Non risulta da nessun documento, che in città vi siano state dimostrazioni a favore dei garibaldini, come peraltro successero in altre città, quindi dobbiamo pensare che la notte trascorse tranquilla e al mattino la lunga colonna di prigionieri si incamminò per il forte di Bart.

La sfortunata vicenda garibaldina, se per un verso era stata neutralizzata secondo le intenzioni del governo Rattizzi e del re, dall’altro aveva scatenato le piazze e ridato fiato ai rivoluzionari di ogni sorta, che si saldavano con l’indignazione della maggioranza dell’opinione pubblica.
Giuseppe Garibaldi ferito dai piemontesi e agli arresti, così come 1900 garibaldini, detenuti nelle celle malsane dei forti e delle prigioni borboniche, appena un anno dopo che tutta l’Italia li aveva celebrati come eroi, era una cosa intollerabile anche per il governo e la corte

Ma liberare i garibaldini e Garibaldi, sotto la pressione popolare, senza processo, si rischiava di compromettere il Re, che doveva dimostrare che lui con quell' azione rivoluzionaria non c'entrava proprio per nulla. Peggio ancora liberarli con una grazia del Re: avrebbe tolto valore all'atto di energia che il governo, legalmente, aveva compiuto nei confronti di un esercito rivoluzionario.
In quel periodo non mancarono le minacce di attentati contro il re e Rattazzi e si richiese da più parti lo scioglimento delle Camere e nuove elezioni. Concedere sotto la pressione dell’opinione pubblica eccitata dai gravi fatti, nuove elezioni avrebbero però significato un grosso rischio.

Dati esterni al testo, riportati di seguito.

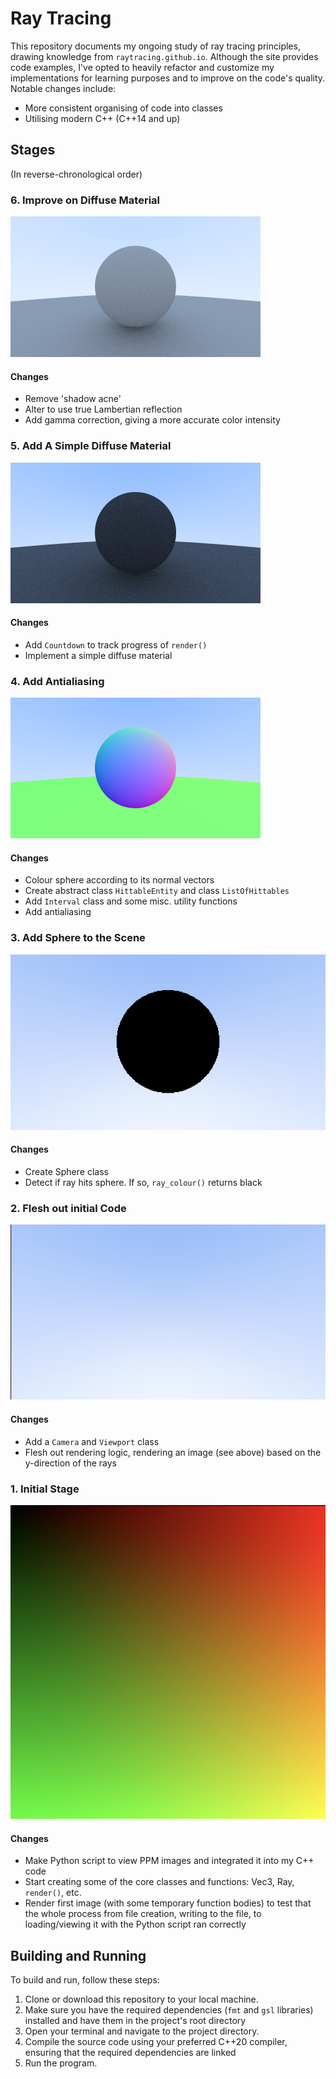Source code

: # Ray Tracing

This repository documents my ongoing study of ray tracing principles, drawing knowledge from `raytracing.github.io`. Although the site provides code examples, I've opted to heavily refactor and customize my implementations for learning purposes and to improve on the code's quality. Notable changes include:

- More consistent organising of code into classes
- Utilising modern C++ (C++14 and up)

## Stages
(In reverse-chronological order)

### 6. Improve on Diffuse Material

![Output Image from this stage](./assets/stage_6.png)

#### Changes

- Remove 'shadow acne'
- Alter to use true Lambertian reflection
- Add gamma correction, giving a more accurate color intensity

### 5. Add A Simple Diffuse Material

![Output Image from this stage](./assets/stage_5.png)

#### Changes

- Add `Countdown` to track progress of `render()`
- Implement a simple diffuse material

### 4. Add Antialiasing

![Output Image from this stage](./assets/stage_4.png)

#### Changes

- Colour sphere according to its normal vectors
- Create abstract class `HittableEntity` and class `ListOfHittables`
- Add `Interval` class and some misc. utility functions
- Add antialiasing

### 3. Add Sphere to the Scene

![Output Image from this stage](./assets/stage_3.png)

#### Changes

- Create Sphere class
- Detect if ray hits sphere. If so, `ray_colour()` returns black

### 2. Flesh out initial Code

![Output Image from this stage](./assets/stage_2.png)

#### Changes

- Add a `Camera` and `Viewport` class
- Flesh out rendering logic, rendering an image (see above) based on the y-direction of the rays

### 1. Initial Stage

![Output Image from this stage](./assets/stage_1.png)

#### Changes
- Make Python script to view PPM images and integrated it into my C++ code
- Start creating some of the core classes and functions: Vec3, Ray, `render()`, etc.
- Render first image (with some temporary function bodies) to test that the whole process from file creation, writing to the file, to loading/viewing it with the Python script ran correctly

## Building and Running

To build and run, follow these steps:

1. Clone or download this repository to your local machine.
2. Make sure you have the required dependencies (`fmt` and `gsl` libraries) installed and have them in the project's root directory
3. Open your terminal and navigate to the project directory.
4. Compile the source code using your preferred C++20 compiler, ensuring that the required dependencies are linked
5. Run the program.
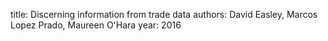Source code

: 
title: Discerning information from trade data
authors: David Easley, Marcos Lopez Prado, Maureen O'Hara
year: 2016


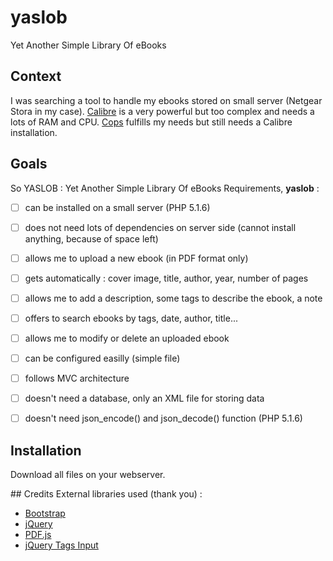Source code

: # yaslob
Yet Another Simple Library Of eBooks

## Context
I was searching a tool to handle my ebooks stored on small server (Netgear Stora in my case). [Calibre](https://calibre-ebook.com/) is a very powerful but too complex and needs a lots of RAM and CPU. [Cops](https://github.com/seblucas/cops) fulfills my needs but still needs a Calibre installation.


## Goals
So YASLOB : Yet Another Simple Library Of eBooks
Requirements, **yaslob** :
  * [ ] can be installed on a small server (PHP 5.1.6)
  * [ ] does not need lots of dependencies on server side (cannot install anything, because of space left)
  * [ ] allows me to upload a new ebook (in PDF format only)
  * [ ] gets automatically : cover image, title, author, year, number of pages
  * [ ] allows me to add a description, some tags to describe the ebook, a note
  * [ ] offers to search ebooks by tags, date, author, title...
  * [ ] allows me to modify or delete an uploaded ebook
  * [ ] can be configured easilly (simple file)
  * [ ] follows MVC architecture 
  * [ ] doesn't need a database, only an XML file for storing data
  * [ ] doesn't need json_encode() and json_decode() function (PHP 5.1.6)


## Installation
Download all files on your webserver.


## Credits
External libraries used (thank you) :
  * [Bootstrap](https://getbootstrap.com/)
  * [jQuery](https://jquery.com/)
  * [PDF.js](https://mozilla.github.io/pdf.js/)
  * [jQuery Tags Input](http://xoxco.com/projects/code/tagsinput/)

L’imbarazzante situazione andava risolta al più presto e l’occasione venne fornita dalle ottime relazioni che la monarchia sabauda intratteneva con il re del Portogallo Luigi I.
Vittorio Emanuele che voleva espandere la dinastia sabauda nel Mediterraneo, per procura si affrettò a dare in sposa a Luigi I la figlia, principessa Maria Pia di Savoia.
Com’era consuetudine in questi casi, il 27 settembre concesse un’amnistia ai carcerati.
In questo modo tutti i coinvolti nei fatti dell’Aspromonte tornarono in libertà, compreso Garibaldi e i 500 prigionieri garibaldini di Bard.

Si chiuse così questa vicenda, che interessò indirettamente e marginalmente anche il nostro Canavese, perdendosi nella memoria collettiva, ma per fortuna lasciando una traccia scritta, che ci ha permesso di rivivere e ricordare un evento triste e poco noto del nostro Risorgimento.